Avalanche Lose Veteran Winger to Season-Ending Surgery

Logan O'Connor

Getty Logan O'Connor, Colorado Avalanche

Colorado Avalanche winger Logan O’Connor will undergo season-ending hip surgery, the team reported on March 10.

O’Connor, who last played on March 4, dealt with the injury for most of the season. There is no timeline yet for his return after surgery, but head coach Jared Bednar ruled him out for the rest of the regular season and the playoffs.

“Well, it sucks because he’s been a real good contributor to our team for a long time,” Bednar told Corey Masisak of the Denver Post. “He’s really dialed in with what he has to do.”


Colorado Prepared for the Worst at the NHL Trade Deadline

O’Connor was having a career year for the Avalanche in his sixth NHL season, but Bednar noted that his struggling health played into the team’s decision to add three forwards in the week leading up to the March 8 NHL trade deadline.

“We had an idea that it wasn’t going well for him,” Bednar said. “Adding depth is important regardless, but especially when you’re dealing with potentially getting bad news on a guy that’s played for us all year long.”
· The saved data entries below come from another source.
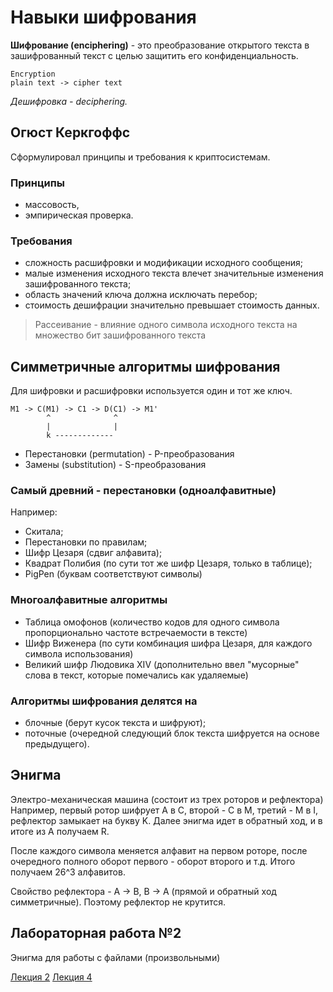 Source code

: # Навыки шифрования

**Шифрование (enciphering)** - это преобразование открытого текста в зашифрованный текст с целью защитить его конфиденциальность.

    Encryption
    plain text -> cipher text

*Дешифровка - deciphering.*

## Огюст Керкгоффс
Сформулировал принципы и требования к криптосистемам.

### Принципы
- массовость,
- эмпирическая проверка.

### Требования
- сложность расшифровки и модификации исходного сообщения;
- малые изменения исходного текста влечет значительные изменения зашифрованного текста;
- область значений ключа должна исключать перебор;
- стоимость дешифрации значительно превышает стоимость данных.

    
> Рассеивание - влияние одного символа исходного текста на множество бит зашифрованного текста

## Симметричные алгоритмы шифрования
Для шифровки и расшифровки используется один и тот же ключ.

    M1 -> C(M1) -> C1 -> D(C1) -> M1'
            ^              ^
            |              |
            k -------------

- Перестановки (permutation) - P-преобразования
- Замены (substitution) - S-преобразования

### Самый древний - перестановки (одноалфавитные)
Например:
- Скитала;
- Перестановки по правилам;
- Шифр Цезаря (сдвиг алфавита);
- Квадрат Полибия (по сути тот же шифр Цезаря, только в таблице);
- PigPen (буквам соответствуют символы)

### Многоалфавитные алгоритмы
- Таблица омофонов (количество кодов для одного символа пропорционально частоте встречаемости в тексте)
- Шифр Виженера (по сути комбинация шифра Цезаря, для каждого символа использования)
- Великий шифр Людовика XIV (дополнительно ввел "мусорные" слова в текст, которые помечались как удаляемые)

### Алгоритмы шифрования делятся на
- блочные (берут кусок текста и шифруют);
- поточные (очередной следующий блок текста шифруется на основе предыдущего).


## Энигма
Электро-механическая машина (состоит из трех роторов и рефлектора)
Например, первый ротор шифрует A в C, второй - C в M, третий - M в I, рефлектор замыкает на букву K. Далее энигма идет в обратный ход, и в итоге из A получаем R.

После каждого символа меняется алфавит на первом роторе, после очередного полного оборот первого - оборот второго и т.д. Итого получаем 26^3 алфавитов.

Свойство рефлектора - A -> B, B -> A (прямой и обратный ход симметричные). Поэтому рефлектор не крутится.


## Лабораторная работа №2
Энигма для работы с файлами (произвольными)

[Лекция 2](https://github.com/ilyasssklimov/bmstu_all/tree/sem_07/DataSecurity/lections/lection_02.md) 
[Лекция 4](https://github.com/ilyasssklimov/bmstu_all/tree/sem_07/DataSecurity/lections/lection_04.md)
The Avalanche acquired No. 2 center Casey Mittelstadt, along with depth forwards Yakov Trenin and Brandon Duhaime, all of whom they hope will help offset the loss of O’Connor.

Despite the injury, O’Connor managed to score 13 goals, 12 assists and 25 points in 57 games this season, averaging a career-best 0.44 points per game. He was also averaging a career-high 14:57 of ice time while being a steady presence on the Avalanche’s top-10 power play.


What O’Connor’s Injury Means for the Avalanche

O’Connor, one of Colorado’s most reliable depth forwards, joins an already lengthy list of sidelined Avalanche players. Veteran winger Zach Parise is day-to-day with a lower-body injury, while Ross Colton, Jack Johnson and Artturi Lehkonen did not practice on March 10 due to illness but will travel with the team on their upcoming four-game road trip, per Ryan Boulding of NHL.com.

Depth center Chris Wagner, who missed Friday’s game against the Minnesota Wild with an upper-body injury, will also be available on the trip if needed.

The Avalanche are also still without captain Gabriel Landeskog, who has not played since winning the 2022 Stanley Cup. Landeskog had knee surgery May 10 with a recovery timeline of 12 to 16 months.

Earlier this season, general manager Chris MacFarland told The Athletic’s Pierre LeBrun that there was a possibility Landeskog could return for the 2024 playoffs, but Bednar said that even the recent wave of injuries to the roster won’t lead to his returning any sooner.

“He’s not going to come back too early,” Bednar said. “It’s just not going to happen. He has a timeline that says, ‘You’re not coming back before this date. Doesn’t matter how good you feel,’ and we’re sticking to that. It’s his career. So we’re not going to play with that regardless of where we’re at in a playoff series … He will not come back before that date, and then he’s got to get himself to the point, hopefully, that he can come back. We don’t have clarity on that.”